Figure 14 graphs the values of the server and each client over the rounds. For NMI, we can see that it decreases for all clients but remains at 0.6. Silhouette score shows an increase over the rounds for all clients, reaching 0.9. For accuracy, we can see that the server has the highest accuracy, and it does not change much over the rounds.
In this study, the confusion matrix was used for visualization.
Figure 15 shows the confusion matrices of the server and clients. From the figure, we can see that the proposed model classifies most cases correctly.

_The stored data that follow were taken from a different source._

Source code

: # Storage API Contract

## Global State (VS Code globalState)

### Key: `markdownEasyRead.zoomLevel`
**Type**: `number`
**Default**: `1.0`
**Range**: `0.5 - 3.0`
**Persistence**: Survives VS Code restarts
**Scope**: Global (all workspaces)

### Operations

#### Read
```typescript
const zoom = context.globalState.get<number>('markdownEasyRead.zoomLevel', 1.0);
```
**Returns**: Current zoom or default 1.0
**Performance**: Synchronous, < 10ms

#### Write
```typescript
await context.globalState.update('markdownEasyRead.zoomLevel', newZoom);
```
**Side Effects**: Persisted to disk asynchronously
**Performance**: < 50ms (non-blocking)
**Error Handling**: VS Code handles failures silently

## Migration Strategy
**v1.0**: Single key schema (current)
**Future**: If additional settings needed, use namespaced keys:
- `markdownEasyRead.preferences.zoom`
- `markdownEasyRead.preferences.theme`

From the application of the bisecting K-means algorithm on the server, we see that the algorithm correctly classifies each label for all but 1 of the 3000 images, and a high classification accuracy is achieved. Meanwhile, for the clients, the model maintains high accuracy in both non-IID and independently and identically distributed (IID) environments. Near-perfect predictions were obtained for the fire class for all clients. Some confusion was observed in the cases of normal and smoke classes, but it did not significantly affect the overall performance. The results for Client 2 and Client 3 reflect the Non-IID data distribution, with confusion between normal and smoke classes, but the fire class is predicted very accurately, showing that the model is not biased and performs well despite the data imbalance between the classes. In conclusion, we can see that the model maintains overall high performance even with the non-IID data distribution, showing that it performs very well even when the data distribution is unbalanced.
In this study, high-dimensional data such as images were visualized in two dimensions using the PCA technique.
Figure 16 shows the 2D PCA visualization of the data distribution of each class in a 2D space. In the figure, squares represent fire; triangles, smoke; and circles, normal; the predicted classes are visualized as circles with the same color as the actual symbols. The figure shows that the proposed model separates the classes well and provides a clear understanding of the data structure and clustering performance.
We ran our experiments in the same setup as ViT, using ResNet18 as the CNN backbone. To compare the performance of a CNN and ViT,
Table 12 presents the NMI values of each client per round, which allows us to analyze the difference in clustering quality. In addition,
Table 13 compares the silhouette scores of each client per round to evaluate the degree of intracluster cohesion and intercluster separation. Finally,
Table 14 shows the overall performance change through the server accuracy values per round. According to the CNN-based experimental results, the clustering accuracy of the server performed relatively well at 0.587 in the early rounds, but the performance gradually decreased as the rounds progressed. The NMI value of each client was generally low, with a continuous downward trend from 0.334 to 0.087. This resulted in poor clustering quality for the clients. Silhouette scores were also low, averaging around 0.3 for each client, indicating that the boundaries between clusters were not clear and data within clusters were not well separated.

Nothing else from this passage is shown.